** DATA LISTING follows **

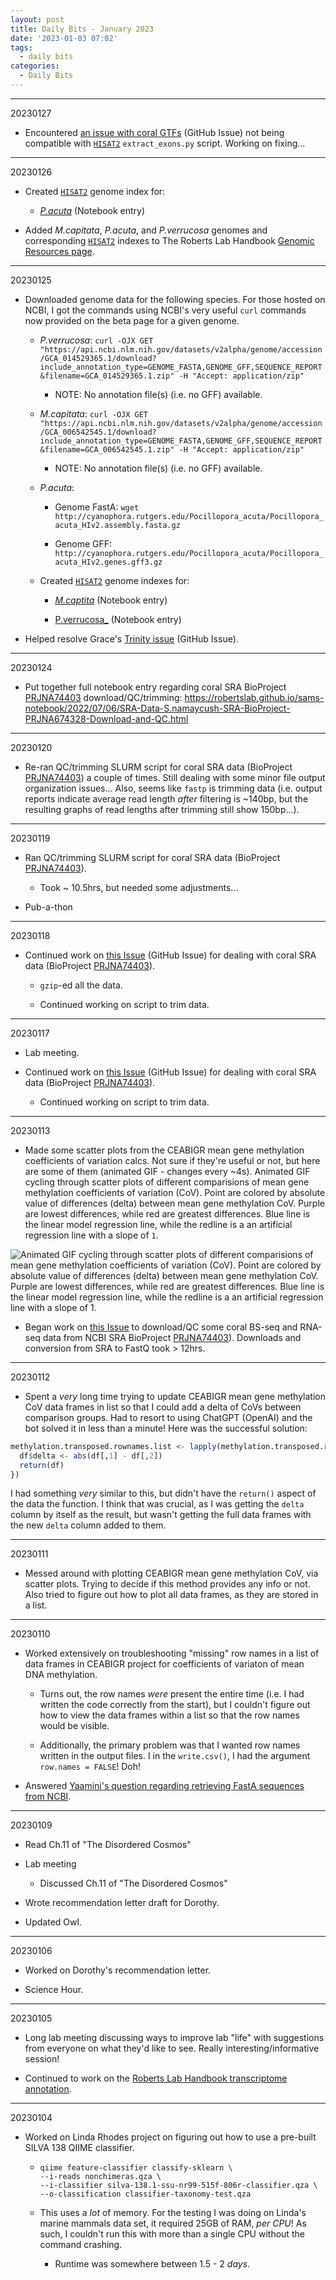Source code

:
```yaml
---
layout: post
title: Daily Bits - January 2023
date: '2023-01-03 07:02'
tags: 
  - daily bits
categories: 
  - Daily Bits
---
```


---

20230127

- Encountered [an issue with coral GTFs](https://github.com/RobertsLab/resources/issues/1575) (GitHub Issue) not being compatible with [`HISAT2`](https://daehwankimlab.github.io/hisat2/) `extract_exons.py` script. Working on fixing...

---

20230126

- Created [`HISAT2`](https://daehwankimlab.github.io/hisat2/) genome index for:

  - [_P.acuta_](https://robertslab.github.io/sams-notebook/2023/01/26/Genome-Indexing-P.acuta-HIv2-Assembly-with-HiSat2-on-Mox.html) (Notebook entry)

- Added _M.capitata_, _P.acuta_, and _P.verrucosa_ genomes and corresponding [`HISAT2`](https://daehwankimlab.github.io/hisat2/) indexes to The Roberts Lab Handbook [Genomic Resources page](https://robertslab.github.io/resources/Genomic-Resources/).

---

20230125

- Downloaded genome data for the following species. For those hosted on NCBI, I got the commands using NCBI's very useful `curl` commands now provided on the beta page for a given genome.

  - _P.verrucosa_: `curl -OJX GET "https://api.ncbi.nlm.nih.gov/datasets/v2alpha/genome/accession/GCA_014529365.1/download?include_annotation_type=GENOME_FASTA,GENOME_GFF,SEQUENCE_REPORT&filename=GCA_014529365.1.zip" -H "Accept: application/zip"`

    - NOTE: No annotation file(s) (i.e. no GFF) available.

  - _M.capitata_: `curl -OJX GET "https://api.ncbi.nlm.nih.gov/datasets/v2alpha/genome/accession/GCA_006542545.1/download?include_annotation_type=GENOME_FASTA,GENOME_GFF,SEQUENCE_REPORT&filename=GCA_006542545.1.zip" -H "Accept: application/zip"`

    - NOTE: No annotation file(s) (i.e. no GFF) available.

  - _P.acuta_:
  
    - Genome FastA: `wget http://cyanophora.rutgers.edu/Pocillopora_acuta/Pocillopora_acuta_HIv2.assembly.fasta.gz`

    - Genome GFF: `http://cyanophora.rutgers.edu/Pocillopora_acuta/Pocillopora_acuta_HIv2.genes.gff3.gz`

  - Created [`HISAT2`](https://daehwankimlab.github.io/hisat2/) genome indexes for:

    - [_M.captita_](https://robertslab.github.io/sams-notebook/2023/01/25/Genome-Indexing-M.capitata-NCBI-GCA_006542545.1-with-HiSat2-on-Mox.html) (Notebook entry)

    - [P.verrucosa_](https://robertslab.github.io/sams-notebook/2023/01/25/Genome-Indexing-P.verrucosa-NCBI-GCA_014529365.1-with-HiSat2-on-Mox.html) (Notebook entry)

- Helped resolve Grace's [Trinity issue](https://github.com/RobertsLab/resources/issues/1476#issuecomment-1404328510) (GitHub Issue).

---

20230124

- Put together full notebook entry regarding coral SRA BioProject [PRJNA74403](https://www.ncbi.nlm.nih.gov/bioproject/?term=PRJNA744403) download/QC/trimming: https://robertslab.github.io/sams-notebook/2022/07/06/SRA-Data-S.namaycush-SRA-BioProject-PRJNA674328-Download-and-QC.html

---

20230120

- Re-ran QC/trimming SLURM script for coral SRA data (BioProject [PRJNA74403](https://www.ncbi.nlm.nih.gov/bioproject/?term=PRJNA744403)) a couple of times. Still dealing with some minor file output organization issues... Also, seems like `fastp` is trimming data (i.e. output reports indicate average read length _after_ filtering is ~140bp, but the resulting graphs of read lengths after trimming still show 150bp...).

---

20230119

- Ran QC/trimming SLURM script for coral SRA data (BioProject [PRJNA74403](https://www.ncbi.nlm.nih.gov/bioproject/?term=PRJNA744403)).

  - Took ~ 10.5hrs, but needed some adjustments...

- Pub-a-thon

---

20230118

- Continued work on [this Issue](https://github.com/RobertsLab/resources/issues/1569) (GitHub Issue) for dealing with coral SRA data (BioProject [PRJNA74403](https://www.ncbi.nlm.nih.gov/bioproject/?term=PRJNA744403)).

  - `gzip`-ed all the data.

  - Continued working on script to trim data.

---

20230117

- Lab meeting.

- Continued work on [this Issue](https://github.com/RobertsLab/resources/issues/1569) (GitHub Issue) for dealing with coral SRA data (BioProject [PRJNA74403](https://www.ncbi.nlm.nih.gov/bioproject/?term=PRJNA744403)).

  - Continued working on script to trim data.


---

20230113

- Made some scatter plots from the CEABIGR mean gene methylation coefficients of variation calcs. Not sure if they're useful or not, but here are some of them (animated GIF - changes every ~4s). Animated GIF cycling through scatter plots of different comparisions of mean gene methylation coefficients of variation (CoV). Point are colored by absolute value of differences (delta) between mean gene methylation CoV. Purple are lowest differences, while red are greatest differences. Blue line is the linear model regression line, while the redline is a an artificial regression line with a slope of `1`.

![Animated GIF cycling through scatter plots of different comparisions of mean gene methylation coefficients of variation (CoV). Point are colored by absolute value of differences (delta) between mean gene methylation CoV. Purple are lowest differences, while red are greatest differences. Blue line is the linear model regression line, while the redline is a an artificial regression line with a slope of `1`.](https://github.com/RobertsLab/sams-notebook/blob/master/images/screencaps/20230113-ceabigr-scatter_plots-mean_gene_methylation_CoV.gif?raw=true)



- Began work on [this Issue](https://github.com/RobertsLab/resources/issues/1569) to download/QC some coral BS-seq and RNA-seq data from NCBI SRA BioProject [PRJNA74403](https://www.ncbi.nlm.nih.gov/bioproject/?term=PRJNA744403)). Downloads and conversion from SRA to FastQ took > 12hrs.

---

20230112

- Spent a _very_ long time trying to update CEABIGR mean gene methylation CoV data frames in list so that I could add a delta of CoVs between comparison groups. Had to resort to using ChatGPT (OpenAI) and the bot solved it in less than a minute! Here was the successful solution:

```r
methylation.transposed.rownames.list <- lapply(methylation.transposed.rownames.list, function(df) {
  df$delta <- abs(df[,1] - df[,2])
  return(df)
})
```

I had something _very_ similar to this, but didn't have the `return()` aspect of the data the function. I think that was crucial, as I was getting the `delta` column by itself as the result, but wasn't getting the full data frames with the new `delta` column added to them.

---

20230111

- Messed around with plotting CEABIGR mean gene methylation CoV, via scatter plots. Trying to decide if this method provides any info or not. Also tried to figure out how to plot all data frames, as they are stored in a list.

---

20230110

- Worked extensively on troubleshooting "missing" row names in a list of data frames in CEABIGR project for coefficients of variaton of mean DNA methylation.

  - Turns out, the row names _were_ present the entire time (i.e. I had written the code correctly from the start), but I couldn't figure out how to view the data frames within a list so that the row names would be visible.

  - Additionally, the primary problem was that I wanted row names written in the output files. I in the `write.csv()`, I had the argument `row.names = FALSE`! Doh!

- Answered [Yaamini's question regarding retrieving FastA sequences from NCBI](https://github.com/RobertsLab/resources/discussions/1565).

---

20230109

- Read Ch.11 of "The Disordered Cosmos"

- Lab meeting

  - Discussed Ch.11 of "The Disordered Cosmos"

- Wrote recommendation letter draft for Dorothy.

- Updated Owl.

---

20230106

- Worked on Dorothy's recommendation letter.

- Science Hour.

---

20230105

- Long lab meeting discussing ways to improve lab "life" with suggestions from everyone on what they'd like to see. Really interesting/informative session!

- Continued to work on the [Roberts Lab Handbook transcriptome annotation](https://robertslab.github.io/resources/bio-Annotation/#transcriptome-trinity).

---

20230104

- Worked on Linda Rhodes project on figuring out how to use a pre-built SILVA 138 QIIME classifier.

  - ```
    qiime feature-classifier classify-sklearn \
    --i-reads nonchimeras.qza \
    --i-classifier silva-138.1-ssu-nr99-515f-806r-classifier.qza \
    --o-classification classifier-taxonomy-test.qza
    ```

  - This uses a _lot_ of memory. For the testing I was doing on Linda's marine mammals data set, it required 25GB of RAM, _per CPU_! As such, I couldn't run this with more than a single CPU without the command crashing.

    - Runtime was somewhere between 1.5 - 2 _days_.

** End of DATA LISTING **

* ACTION ITEM
Wherever a line in the data above holds the word "than", copy that line.

* ANSWER TO THIS TASK
- Spent a _very_ long time trying to update CEABIGR mean gene methylation CoV data frames in list so that I could add a delta of CoVs between comparison groups. Had to resort to using ChatGPT (OpenAI) and the bot solved it in less than a minute! Here was the successful solution:
  - This uses a _lot_ of memory. For the testing I was doing on Linda's marine mammals data set, it required 25GB of RAM, _per CPU_! As such, I couldn't run this with more than a single CPU without the command crashing.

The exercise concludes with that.